Now, I know there will be more than one solution. We can rotate it 7 times and there are 8 lines of symmetry; however, I think we should be able to narrow down our solutions farther than what I have already done.
Does anyone have other ideas on how to approach this problem?
Okay, the solution to this riddle is actually written in the blog you found it, but since you are asking about ideas on how to approach, i'll give u mine.
I found this solution (using GLPK) $$ \begin{array}{cccc} x_1 = 13 & x_2 = 8 & x_3 = 7 & x_4 = 6 \\ x_5 = 12 & x_6 = 2 & x_7 = 14 & x_8 = 11 \\ x_9 = 1 & x_{10} = 5 & x_{11} = 16 & x_{12} = 3 \\ x_{13} = 4 & x_{14} = 10 & x_{15} = 15 & x_{16} = 9 \end{array} $$ where im using the same notation you did above. I also tried to figure out what was that saying, but i get a nosense group of letters, which I guess its because there exist, as u noticed, at least 8 simetric solutions. I saw in the blog some people solved the riddle just looking at the letters, but I am more of numbers, so I'll just skip that "saying" part.
Linear algebra part
My aproach consists on using the 8 conditions you already wrote, but adding the condition that each number between 1 and 16 must appear exactly once. Also we have to face the problem that our variables are integers, not real numbers. I dont even know if its possible to get such conditions using only linear algebra equations, a start would be adding this $$ \sum_{i=1}^{16} x_i = 136 $$ but we still lack equations and i dont know how to proceed. So I have used linear programming, and GLPK to solve it given this conditions.

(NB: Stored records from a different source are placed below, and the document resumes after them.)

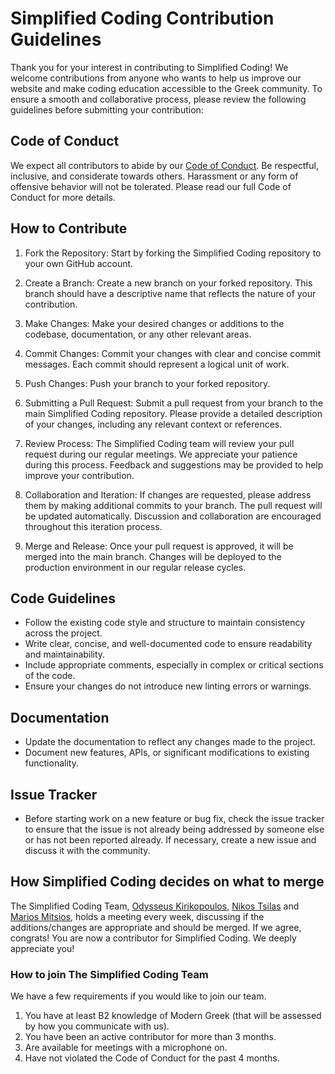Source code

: # Simplified Coding Contribution Guidelines

Thank you for your interest in contributing to Simplified Coding! We welcome contributions from anyone who wants to help us improve our website and make coding education accessible to the Greek community. To ensure a smooth and collaborative process, please review the following guidelines before submitting your contribution:

## Code of Conduct

We expect all contributors to abide by our [Code of Conduct](https://github.com/simplified-coding/.github/blob/main/CODE_OF_CONDUCT.md). Be respectful, inclusive, and considerate towards others. Harassment or any form of offensive behavior will not be tolerated. Please read our full Code of Conduct for more details.

## How to Contribute

1. Fork the Repository: Start by forking the Simplified Coding repository to your own GitHub account.

2. Create a Branch: Create a new branch on your forked repository. This branch should have a descriptive name that reflects the nature of your contribution.

3. Make Changes: Make your desired changes or additions to the codebase, documentation, or any other relevant areas.

4. Commit Changes: Commit your changes with clear and concise commit messages. Each commit should represent a logical unit of work.

5. Push Changes: Push your branch to your forked repository.

6. Submitting a Pull Request: Submit a pull request from your branch to the main Simplified Coding repository. Please provide a detailed description of your changes, including any relevant context or references.

7. Review Process: The Simplified Coding team will review your pull request during our regular meetings. We appreciate your patience during this process. Feedback and suggestions may be provided to help improve your contribution.

8. Collaboration and Iteration: If changes are requested, please address them by making additional commits to your branch. The pull request will be updated automatically. Discussion and collaboration are encouraged throughout this iteration process.

9. Merge and Release: Once your pull request is approved, it will be merged into the main branch. Changes will be deployed to the production environment in our regular release cycles.

## Code Guidelines

- Follow the existing code style and structure to maintain consistency across the project.
- Write clear, concise, and well-documented code to ensure readability and maintainability.
- Include appropriate comments, especially in complex or critical sections of the code.
- Ensure your changes do not introduce new linting errors or warnings.

## Documentation

- Update the documentation to reflect any changes made to the project.
- Document new features, APIs, or significant modifications to existing functionality.

## Issue Tracker

- Before starting work on a new feature or bug fix, check the issue tracker to ensure that the issue is not already being addressed by someone else or has not been reported already. If necessary, create a new issue and discuss it with the community.

## How Simplified Coding decides on what to merge

The Simplified Coding Team, [Odysseus Kirikopoulos](https://github.com/odysseuskir), [Nikos Tsilas](https://github.com/Nikos1508) and [Marios Mitsios](https://github.com/GalaxyGamingBoy), holds a meeting every week, discussing if the additions/changes are appropriate and should be merged. If we agree, congrats! You are now a contributor for Simplified Coding. We deeply appreciate you!

### How to join The Simplified Coding Team

We have a few requirements if you would like to join our team.

1. You have at least B2 knowledge of Modern Greek (that will be assessed by how you communicate with us).
2. You have been an active contributor for more than 3 months.
3. Are available for meetings with a microphone on.
4. Have not violated the Code of Conduct for the past 4 months.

Linear programming and aproach used (a bit long)
I dont know if you are familiar with linear programing, but I will explain the procedure in a way that it can be understood, hopefully.
Basicaly we define a new set of variables $x_{ij}$ which are binary (i.e $0$ or $1$) and are related to your variables this way $$ x_i = \sum_{j=1}^{16} x_{ij}\cdot j $$ Of course, then we only allow one of this $x_{ij}$ to be diferent from zero for each $i$, becasue "every unknown is only one number" so we add the condition $$ \sum_{j=1}^{16} x_{ij} = 1 $$ The same way, we also want "each number to appear only once", which gives a very similar condition (note the change on the index of the sum) $$ \sum_{i=1}^{16} x_{ij} = 1 $$ Finally, we substitute this new $x_{ij}$ on the 8 equations we had at the start and run GLPK. It tries to find a feasible solution, and it succeeds, giving the one i wrote above. I guess on diferent machines the program might find diferent solutions, since we already know its not unique.
Extra (I almost found the saying)
I was a bit dissapointed i didnt get the saying, so i decided to cheat a bit, took a look on the blog, the text is "do a good turn daily". His solution involves Y being the last letter, which means $x_{12}=16$. So i put this restraint on my program and... still got a diferent solution. $$ \begin{array}{cccc} x_1 = 8 & x_2 = 4 & x_3 = 15 & x_4 = 7 \\ x_5 = 6 & x_6 = 12 & x_7 = 9 & x_8 = 10 \\ x_9 = 11 & x_{10} = 14 & x_{11} = 3 & x_{12} = 16 \\ x_{13} = 5 & x_{14} = 13 & x_{15} = 2 & x_{16} = 1 \end{array} $$ Not sure how many solutions this annoying star has :)